* [Supplied material]:
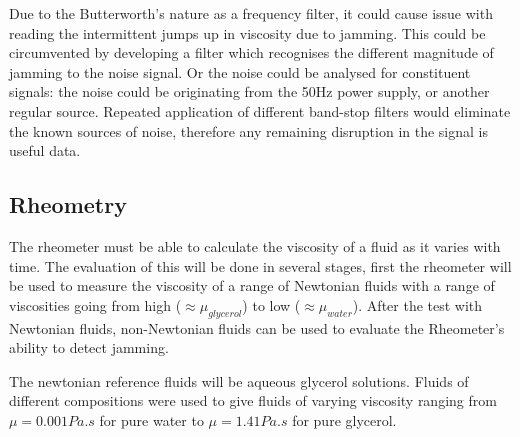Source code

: \documentclass[twoside,a4]{report}
\begin{document}
    \noindent
	Due to the Butterworth's nature as a frequency filter, it could cause issue with reading the intermittent jumps up in viscosity due to jamming. This could be circumvented by developing a filter which recognises the different magnitude of jamming to the noise signal. Or the noise could be analysed for constituent signals: the noise could be originating from the 50Hz power supply, or another regular source. Repeated application of different band-stop filters would eliminate the known sources of noise, therefore any remaining disruption in the signal is useful data.

	\subsection*{Rheometry}
	The rheometer must be able to calculate the viscosity of a fluid as it varies with time. The evaluation of this will be done in several stages, first the rheometer will be used to measure the viscosity of a range of Newtonian fluids with a range of viscosities going from high (\(\approx \mu_{glycerol}\)) to low ($\approx \mu_{water}$). After the test with Newtonian fluids, non-Newtonian fluids can be used to evaluate the Rheometer's ability to detect jamming.
	\newline
	
	
    \noindent
	The newtonian reference fluids will be aqueous glycerol solutions. Fluids of different compositions were used to give fluids of varying viscosity ranging from $\mu = 0.001Pa.s$ for pure water to $\mu = 1.41 Pa.s$ for pure glycerol.
\end{document}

* [To do]: Going through the entries above, tally every line that contains the string "fluids", then state only the total.

* [Result of this task]: 2